** Given entries follows **

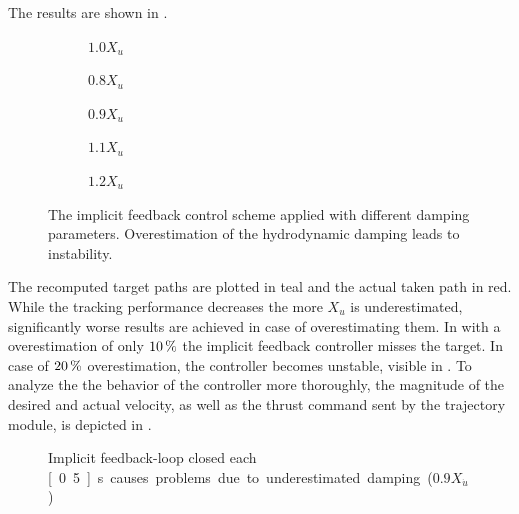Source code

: The results are shown in .
\begin{figure}
	\centering
	\begin{subfigure}[t]{0.49\textwidth}
		\centering
		
		\caption{$1.0 X_u$}
	\end{subfigure}

	\begin{subfigure}[t]{0.49\textwidth}
		\centering
		
		\caption{$0.8 X_u$}
	\end{subfigure}
	\begin{subfigure}[t]{0.49\textwidth}
		\centering
		
		\caption{$0.9 X_u$}
	\end{subfigure}

	\begin{subfigure}[t]{0.49\textwidth}
		\centering
		
		\caption{$1.1 X_u$}
        \label{fig:slightly-overestimated-damping}
	\end{subfigure}
	\begin{subfigure}[t]{0.49\textwidth}
		\centering
		
		\caption{$1.2 X_u$}
        \label{fig:even-more-slightly-overestimated-damping}
	\end{subfigure}
	\caption{The implicit feedback control scheme applied with different damping parameters. Overestimation of the hydrodynamic damping leads to instability.}
    \label{fig:damping_analysis}
\end{figure}
The recomputed target paths are plotted in teal and the actual taken path in red.
While the tracking performance decreases the more $X_u$ is underestimated, significantly worse results are achieved in case of overestimating them. In  with a overestimation of only $\unit[10]{\%}$ the implicit feedback controller misses the target. In case of $\unit[20]{\%}$ overestimation, the controller becomes unstable, visible in . To analyze the the behavior of the controller more thoroughly, the magnitude of the desired and actual velocity, as well as the thrust command sent by the trajectory module, is depicted in .
\begin{figure}
	
	\caption{Implicit feedback-loop closed each \unit[0.5]{s} causes problems due to underestimated damping ($0.9 X_{\dot{u}}$)}
	\label{fig:implicit_problem_velocity}
\end{figure}

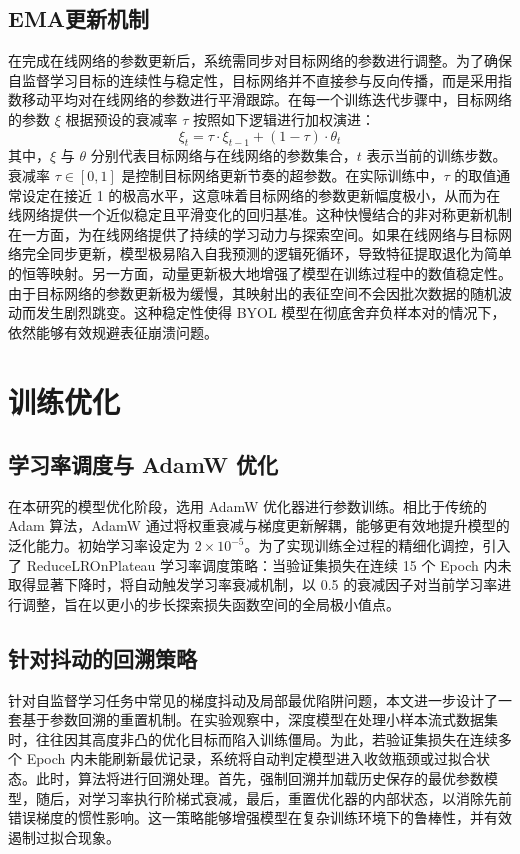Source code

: \subsection{EMA更新机制}
在完成在线网络的参数更新后，系统需同步对目标网络的参数进行调整。为了确保自监督学习目标的连续性与稳定性，目标网络并不直接参与反向传播，而是采用指数移动平均对在线网络的参数进行平滑跟踪。在每一个训练迭代步骤中，目标网络的参数 $\xi$ 根据预设的衰减率 $\tau$ 按照如下逻辑进行加权演进：
\begin{equation}
  \xi_t = \tau \cdot \xi_{t-1} + (1 - \tau) \cdot \theta_t
  \label{eq:EMA}
\end{equation}
其中，$\xi$ 与 $\theta$ 分别代表目标网络与在线网络的参数集合，$t$ 表示当前的训练步数。衰减率 $\tau \in [0, 1]$ 是控制目标网络更新节奏的超参数。在实际训练中，$\tau$ 的取值通常设定在接近 1 的极高水平，这意味着目标网络的参数更新幅度极小，从而为在线网络提供一个近似稳定且平滑变化的回归基准。这种快慢结合的非对称更新机制在一方面，为在线网络提供了持续的学习动力与探索空间。如果在线网络与目标网络完全同步更新，模型极易陷入自我预测的逻辑死循环，导致特征提取退化为简单的恒等映射。另一方面，动量更新极大地增强了模型在训练过程中的数值稳定性。由于目标网络的参数更新极为缓慢，其映射出的表征空间不会因批次数据的随机波动而发生剧烈跳变。这种稳定性使得 BYOL 模型在彻底舍弃负样本对的情况下，依然能够有效规避表征崩溃问题。

\section{训练优化}
\subsection{学习率调度与 AdamW 优化}

在本研究的模型优化阶段，选用 AdamW 优化器进行参数训练。相比于传统的 Adam 算法，AdamW 通过将权重衰减与梯度更新解耦，能够更有效地提升模型的泛化能力。初始学习率设定为 $2 \times 10^{-5}$。为了实现训练全过程的精细化调控，引入了 ReduceLROnPlateau 学习率调度策略：当验证集损失在连续 15 个 Epoch 内未取得显著下降时，将自动触发学习率衰减机制，以 0.5 的衰减因子对当前学习率进行调整，旨在以更小的步长探索损失函数空间的全局极小值点。

\subsection{针对抖动的回溯策略}
针对自监督学习任务中常见的梯度抖动及局部最优陷阱问题，本文进一步设计了一套基于参数回溯的重置机制。在实验观察中，深度模型在处理小样本流式数据集时，往往因其高度非凸的优化目标而陷入训练僵局。为此，若验证集损失在连续多个 Epoch 内未能刷新最优记录，系统将自动判定模型进入收敛瓶颈或过拟合状态。此时，算法将进行回溯处理。首先，强制回溯并加载历史保存的最优参数模型，随后，对学习率执行阶梯式衰减，最后，重置优化器的内部状态，以消除先前错误梯度的惯性影响。这一策略能够增强模型在复杂训练环境下的鲁棒性，并有效遏制过拟合现象。

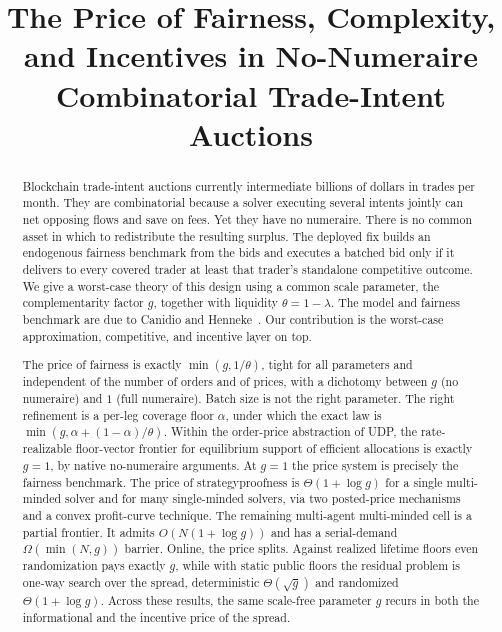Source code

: \documentclass{llncs}
\begin{document}
\title{The Price of Fairness, Complexity, and Incentives in
No-Numeraire Combinatorial Trade-Intent Auctions}

\makeatletter
\gdef\@author{}
\gdef\@institute{}
\makeatother

\maketitle

\begin{abstract}
Blockchain trade-intent auctions currently intermediate billions of
dollars in trades per month. They are combinatorial because a solver
executing several intents jointly can net opposing flows and save on
fees. Yet they have no numeraire. There is no common asset in which to
redistribute the resulting surplus. The deployed fix builds an endogenous fairness
benchmark from the bids and executes a batched bid only if it delivers to
every covered trader at least that trader's standalone competitive
outcome. We give a worst-case theory of this design using a common scale
parameter, the complementarity factor $g$, together with liquidity
$\theta=1-\lambda$.
The model and fairness benchmark are due to Canidio and
Henneke~\cite{canidio2024}. Our contribution is the worst-case
approximation, competitive, and incentive layer on top.

The price of fairness is exactly $\min(g,1/\theta)$, tight for all
parameters and independent of the number of orders and of prices, with a
dichotomy between $g$ (no numeraire) and $1$ (full numeraire). Batch size
is not the right parameter. The right refinement is a per-leg coverage
floor $\alpha$, under which the exact law is
$\min(g,\alpha+(1-\alpha)/\theta)$. Within the order-price abstraction of
UDP, the rate-realizable floor-vector frontier for equilibrium support of
efficient allocations is exactly $g=1$, by native no-numeraire arguments.
At $g=1$ the price system is precisely the fairness benchmark. The price of
strategyproofness is $\Theta(1+\log g)$ for a single multi-minded solver
and for many single-minded solvers, via two posted-price mechanisms and a
convex profit-curve technique. The remaining multi-agent multi-minded
cell is a partial frontier. It admits $O(N(1+\log g))$ and has a serial-demand
$\Omega(\min(N,g))$ barrier. Online, the price splits. Against realized
lifetime floors even randomization pays exactly $g$, while with static
public floors the residual problem is one-way search over the spread,
deterministic $\Theta(\sqrt g)$ and randomized $\Theta(1+\log g)$.
Across these results, the same scale-free parameter $g$ recurs in both
the informational and the incentive price of the spread.
\end{abstract}
\end{document}
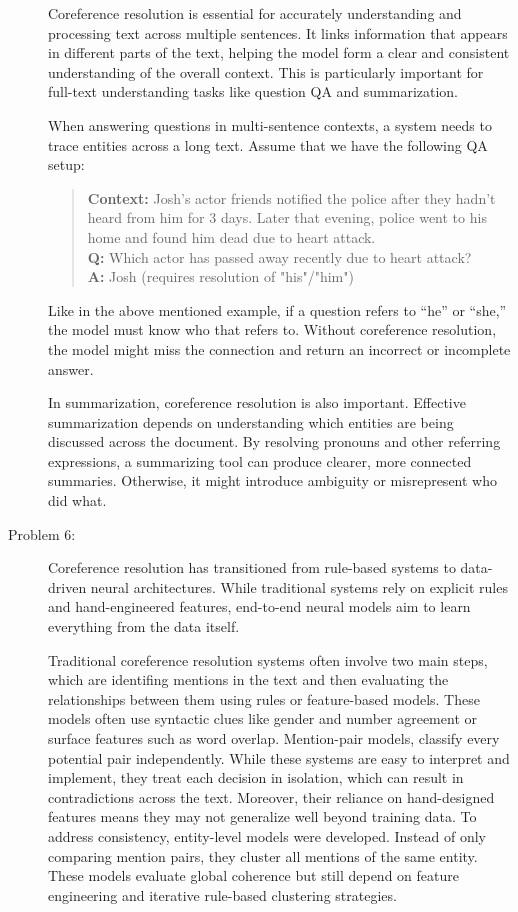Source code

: \documentclass[10pt]{article}
\begin{document}
\begin{description}
Coreference resolution is essential for accurately understanding and processing text across multiple sentences. 
It links information that appears in different parts of the text, helping the model form a clear and consistent understanding of the overall context.
This is particularly important for full-text understanding tasks like question QA and summarization.

When answering questions in multi-sentence contexts, a system needs to trace entities across a long text.
Assume that we have the following QA setup:

\begin{quote}
    \textbf{Context:} Josh's actor friends notified the police after they hadn't heard from him for 3 days.
    Later that evening, police went to his home and found him dead due to heart attack. \\
    \textbf{Q:} Which actor has passed away recently due to heart attack? \\
    \textbf{A:} Josh (requires resolution of "his"/"him") \\
\end{quote}

Like in the above mentioned example, if a question refers to “he” or “she,” the model must know who that refers to. 
Without coreference resolution, the model might miss the connection and return an incorrect or incomplete answer.

In summarization, coreference resolution is also important. 
Effective summarization depends on understanding which entities are being discussed across the document. 
By resolving pronouns and other referring expressions, a summarizing tool can produce clearer, more connected summaries. 
Otherwise, it might introduce ambiguity or misrepresent who did what.

\item[Problem 6:] \hfill %

Coreference resolution has transitioned from rule-based systems to data-driven neural architectures. 
While traditional systems rely on explicit rules and hand-engineered features, end-to-end neural models aim to learn everything from the data itself.

Traditional coreference resolution systems often involve two main steps, which are identifing mentions in the text and then evaluating
the relationships between them using rules or feature-based models.
These models often use syntactic clues like gender and number agreement or surface features such as word overlap. 
Mention-pair models, classify every potential pair independently. While these systems are easy to interpret and implement,
they treat each decision in isolation, which can result in contradictions across the text. Moreover, their reliance on hand-designed 
features means they may not generalize well beyond training data. 
To address consistency, entity-level models were developed. Instead of only comparing mention pairs, they cluster all mentions of the same entity. 
These models evaluate global coherence but still depend on feature engineering and iterative rule-based clustering strategies.


\end{description}
\end{document}
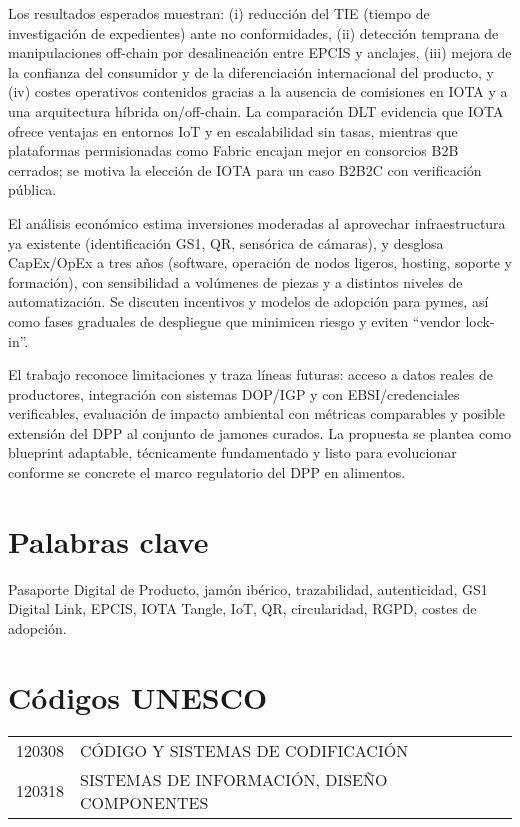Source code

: Los resultados esperados muestran: (i) reducción del TIE (tiempo de investigación de expedientes) ante no conformidades, (ii) detección temprana de manipulaciones off-chain por desalineación entre EPCIS y anclajes, (iii) mejora de la confianza del consumidor y de la diferenciación internacional del producto, y (iv) costes operativos contenidos gracias a la ausencia de comisiones en IOTA y a una arquitectura híbrida on/off-chain. La comparación DLT evidencia que IOTA ofrece ventajas en entornos IoT y en escalabilidad sin tasas, mientras que plataformas permisionadas como Fabric encajan mejor en consorcios B2B cerrados; se motiva la elección de IOTA para un caso B2B2C con verificación pública.

El análisis económico estima inversiones moderadas al aprovechar infraestructura ya existente (identificación GS1, QR, sensórica de cámaras), y desglosa CapEx/OpEx a tres años (software, operación de nodos ligeros, hosting, soporte y formación), con sensibilidad a volúmenes de piezas y a distintos niveles de automatización. Se discuten incentivos y modelos de adopción para pymes, así como fases graduales de despliegue que minimicen riesgo y eviten “vendor lock-in”.

El trabajo reconoce limitaciones y traza líneas futuras: acceso a datos reales de productores, integración con sistemas DOP/IGP y con EBSI/credenciales verificables, evaluación de impacto ambiental con métricas comparables y posible extensión del DPP al conjunto de jamones curados. La propuesta se plantea como blueprint adaptable, técnicamente fundamentado y listo para evolucionar conforme se concrete el marco regulatorio del DPP en alimentos.

\section*{Palabras clave}

Pasaporte Digital de Producto, jamón ibérico, trazabilidad, autenticidad, GS1 Digital Link, EPCIS, IOTA Tangle, IoT, QR, circularidad, RGPD, costes de adopción.

\section*{Códigos UNESCO}

\noindent
\begin{tabular}{ll}
    120308 & CÓDIGO Y SISTEMAS DE CODIFICACIÓN \\
    120318 & SISTEMAS DE INFORMACIÓN, DISEÑO COMPONENTES
\end{tabular}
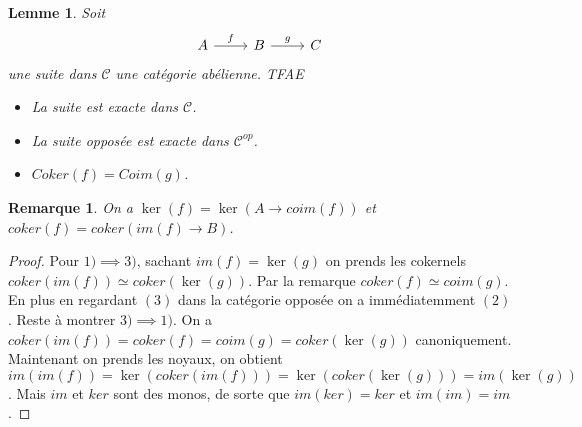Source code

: \documentclass[a4paper,12pt]{book}
\newcommand{\Cat}{\mathcal{C}}
\theoremstyle{plain}
\newtheorem{lem}[subsection]{Lemme}
\newtheorem{rem}{Remarque}
\theoremstyle{definition}
\theoremstyle{remark}
\begin{document}
\begin{lem}
    Soit
\[\begin{tikzcd}
	A & B & C
	\arrow["f", from=1-1, to=1-2]
	\arrow["g", from=1-2, to=1-3]
\end{tikzcd}\]
une suite dans $\Cat$ une catégorie abélienne. TFAE
\begin{itemize}
    \item La suite est exacte dans $\Cat$.
    \item La suite opposée est exacte dans $\Cat^{op}$.
    \item $Coker(f)=Coim(g)$.
\end{itemize}
\end{lem}
\begin{rem}
    On a $\ker(f)=\ker(A\to coim(f))$ et $coker(f)=coker(im(f)\to B)$.
\end{rem}
\begin{proof}
    Pour $1)\implies 3)$, sachant $im(f)=\ker(g)$ on prends les 
    cokernels $coker(im(f))\simeq coker(\ker(g))$. Par la remarque
    $coker(f)\simeq coim(g)$. En plus en regardant $(3)$ dans la 
    catégorie opposée on a immédiatemment $(2)$. Reste à montrer
    $3)\implies 1)$. On a $coker(im(f))=coker(f)=coim(g)=coker(\ker(g))$
    canoniquement. Maintenant on prends les noyaux, on obtient 
    $im(im(f))=\ker(coker(im(f)))=\ker(coker(\ker(g)))=im(\ker(g))$. 
    Mais $im$ et $ker$ sont des monos, de sorte que $im(ker)=ker$ et
    $im(im)=im$.
\end{proof}


\printbibliography
\end{document}
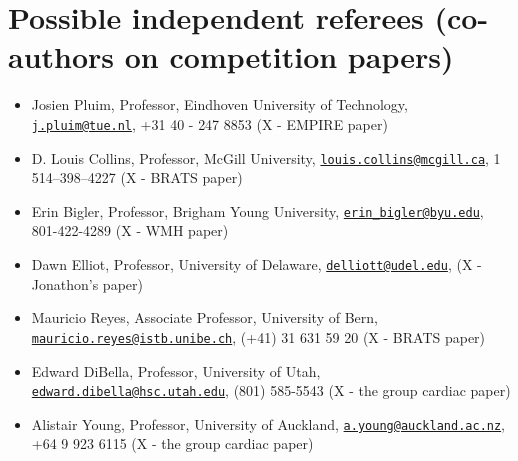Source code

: \documentclass[12pt,]{article}
\providecommand{\tightlist}{%
  \setlength{\itemsep}{0pt}\setlength{\parskip}{0pt}}
\begin{document}
\section{Possible independent referees (co-authors on competition
papers)}\label{possible-independent-referees-co-authors-on-competition-papers}

\begin{itemize}
\tightlist
\item
  Josien Pluim, Professor, Eindhoven University of Technology,
  \href{mailto:j.pluim@tue.nl}{\nolinkurl{j.pluim@tue.nl}}, +31 40 - 247
  8853 (X - EMPIRE paper)
\item
  D. Louis Collins, Professor, McGill University,
  \href{mailto:louis.collins@mcgill.ca}{\nolinkurl{louis.collins@mcgill.ca}},
  1 514--398--4227 (X - BRATS paper)
\item
  Erin Bigler, Professor, Brigham Young University,
  \href{mailto:erin_bigler@byu.edu}{\nolinkurl{erin\_bigler@byu.edu}},
  801-422-4289 (X - WMH paper)
\item
  Dawn Elliot, Professor, University of Delaware,
  \href{mailto:delliott@udel.edu}{\nolinkurl{delliott@udel.edu}}, (X -
  Jonathon's paper)
\item
  Mauricio Reyes, Associate Professor, University of Bern,
  \href{mailto:mauricio.reyes@istb.unibe.ch}{\nolinkurl{mauricio.reyes@istb.unibe.ch}},
  (+41) 31 631 59 20 (X - BRATS paper)
\item
  Edward DiBella, Professor, University of Utah,
  \href{mailto:edward.dibella@hsc.utah.edu}{\nolinkurl{edward.dibella@hsc.utah.edu}},
  (801) 585-5543 (X - the group cardiac paper)
\item
  Alistair Young, Professor, University of Auckland,
  \href{mailto:a.young@auckland.ac.nz}{\nolinkurl{a.young@auckland.ac.nz}},
  +64 9 923 6115 (X - the group cardiac paper)
\end{itemize}
\end{document}
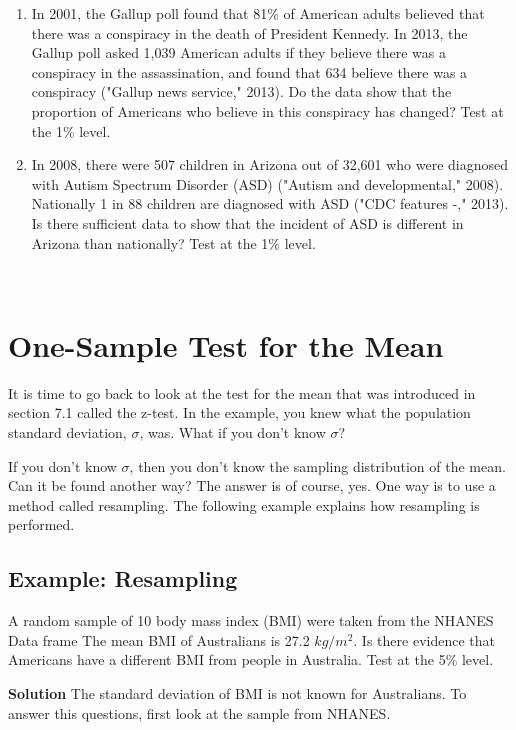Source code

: \documentclass[]{book}
\begin{document}
\begin{enumerate}
\item
  In 2001, the Gallup poll found that 81\% of American adults believed that there was a conspiracy in the death of President Kennedy. In 2013, the Gallup poll asked 1,039 American adults if they believe there was a conspiracy in the assassination, and found that 634 believe there was a conspiracy ("Gallup news service," 2013). Do the data show that the proportion of Americans who believe in this conspiracy has changed? Test at the 1\% level.
\item
  In 2008, there were 507 children in Arizona out of 32,601 who were diagnosed with Autism Spectrum Disorder (ASD) ("Autism and developmental," 2008). Nationally 1 in 88 children are diagnosed with ASD ("CDC features -," 2013). Is there sufficient data to show that the incident of ASD is different in Arizona than nationally? Test at the 1\% level.
\end{enumerate}

\textbf{\\
}

\hypertarget{one-sample-test-for-the-mean}{%
\section{One-Sample Test for the Mean}\label{one-sample-test-for-the-mean}}

It is time to go back to look at the test for the mean that was introduced in section 7.1 called the z-test. In the example, you knew what the population standard deviation, \(\sigma\), was. What if you don't know \(\sigma\)?

If you don't know \(\sigma\), then you don't know the sampling distribution of the mean. Can it be found another way? The answer is of course, yes. One way is to use a method called resampling. The following example explains how resampling is performed.

\hypertarget{example-resampling}{%
\subsection{Example: Resampling}\label{example-resampling}}

A random sample of 10 body mass index (BMI) were taken from the NHANES Data frame The mean BMI of Australians is 27.2 \(kg/m^2\). Is there evidence that Americans have a different BMI from people in Australia. Test at the 5\% level.

\textbf{Solution}
The standard deviation of BMI is not known for Australians. To answer this questions, first look at the sample from NHANES.
\end{document}
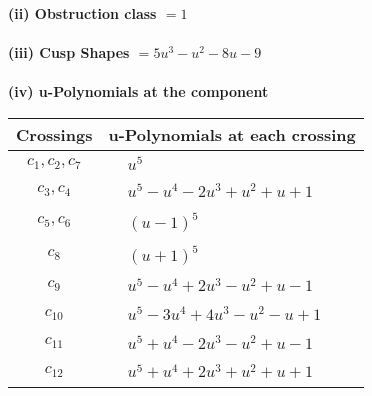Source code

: \documentclass[1p]{elsarticle_modified}
\theoremstyle{definition}
\begin{document}
\flushleft \textbf{(ii) Obstruction class $= 1$}\\~\\
\flushleft \textbf{(iii) Cusp Shapes $= 5 u^3- u^2-8 u-9$}\\~\\
\newpage\renewcommand{\arraystretch}{1}
\flushleft \textbf{(iv) u-Polynomials at the component}\newline \\
\begin{tabular}{m{50pt}|m{274pt}}
Crossings & \hspace{64pt}u-Polynomials at each crossing \\
\hline $$\begin{aligned}c_{1},c_{2},c_{7}\end{aligned}$$&$\begin{aligned}
&u^5
\end{aligned}$\\
\hline $$\begin{aligned}c_{3},c_{4}\end{aligned}$$&$\begin{aligned}
&u^5- u^4-2 u^3+u^2+u+1
\end{aligned}$\\
\hline $$\begin{aligned}c_{5},c_{6}\end{aligned}$$&$\begin{aligned}
&(u-1)^5
\end{aligned}$\\
\hline $$\begin{aligned}c_{8}\end{aligned}$$&$\begin{aligned}
&(u+1)^5
\end{aligned}$\\
\hline $$\begin{aligned}c_{9}\end{aligned}$$&$\begin{aligned}
&u^5- u^4+2 u^3- u^2+u-1
\end{aligned}$\\
\hline $$\begin{aligned}c_{10}\end{aligned}$$&$\begin{aligned}
&u^5-3 u^4+4 u^3- u^2- u+1
\end{aligned}$\\
\hline $$\begin{aligned}c_{11}\end{aligned}$$&$\begin{aligned}
&u^5+u^4-2 u^3- u^2+u-1
\end{aligned}$\\
\hline $$\begin{aligned}c_{12}\end{aligned}$$&$\begin{aligned}
&u^5+u^4+2 u^3+u^2+u+1
\end{aligned}$\\
\hline
\end{tabular}\\~\\
\end{document}

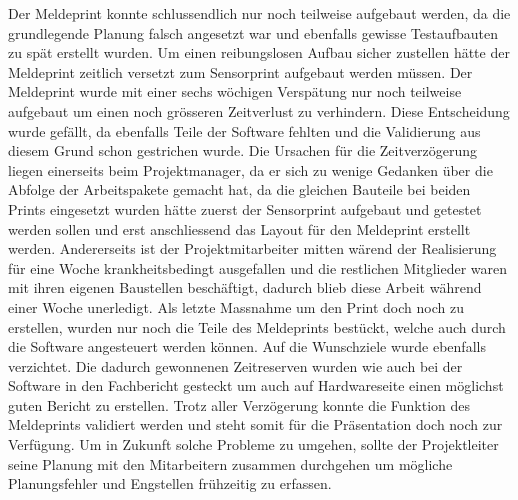 Der Meldeprint konnte schlussendlich nur noch teilweise aufgebaut werden, da die grundlegende Planung falsch angesetzt war und ebenfalls gewisse Testaufbauten zu spät erstellt wurden. Um einen reibungslosen Aufbau sicher zustellen hätte der Meldeprint zeitlich versetzt zum Sensorprint aufgebaut werden müssen. \newline
Der Meldeprint wurde mit einer sechs wöchigen Verspätung nur noch teilweise aufgebaut um einen noch grösseren Zeitverlust zu verhindern. Diese Entscheidung wurde gefällt, da ebenfalls Teile der Software fehlten und die Validierung aus diesem Grund schon gestrichen wurde.  \newline
Die Ursachen für die Zeitverzögerung liegen einerseits beim Projektmanager, da er sich zu wenige Gedanken über die Abfolge der Arbeitspakete gemacht hat, da die gleichen Bauteile bei beiden Prints eingesetzt wurden hätte zuerst der Sensorprint aufgebaut und getestet werden sollen und erst anschliessend das Layout für den Meldeprint erstellt werden. Andererseits ist der Projektmitarbeiter mitten wärend der Realisierung für eine Woche krankheitsbedingt ausgefallen und die restlichen Mitglieder waren mit ihren eigenen Baustellen beschäftigt, dadurch blieb diese Arbeit während einer Woche unerledigt. \newline
Als letzte Massnahme um den Print doch noch zu erstellen, wurden nur noch die Teile des Meldeprints bestückt, welche auch durch die Software angesteuert werden können. Auf die Wunschziele wurde ebenfalls verzichtet. \newline
Die dadurch gewonnenen Zeitreserven wurden wie auch bei der Software in den Fachbericht gesteckt um auch auf Hardwareseite einen möglichst guten Bericht zu erstellen. Trotz aller Verzögerung konnte die Funktion des Meldeprints validiert werden und steht somit für die Präsentation doch noch zur Verfügung.\newline
Um in Zukunft solche Probleme zu umgehen, sollte der Projektleiter seine Planung mit den Mitarbeitern zusammen durchgehen um mögliche Planungsfehler und Engstellen frühzeitig zu erfassen.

** End of Given entries **

** Work to complete **
If a line in the entries contains "erstellen", copy it.

** Written answer **
Als letzte Massnahme um den Print doch noch zu erstellen, wurden nur noch die Teile des Meldeprints bestückt, welche auch durch die Software angesteuert werden können. Auf die Wunschziele wurde ebenfalls verzichtet. \newline
Die dadurch gewonnenen Zeitreserven wurden wie auch bei der Software in den Fachbericht gesteckt um auch auf Hardwareseite einen möglichst guten Bericht zu erstellen. Trotz aller Verzögerung konnte die Funktion des Meldeprints validiert werden und steht somit für die Präsentation doch noch zur Verfügung.\newline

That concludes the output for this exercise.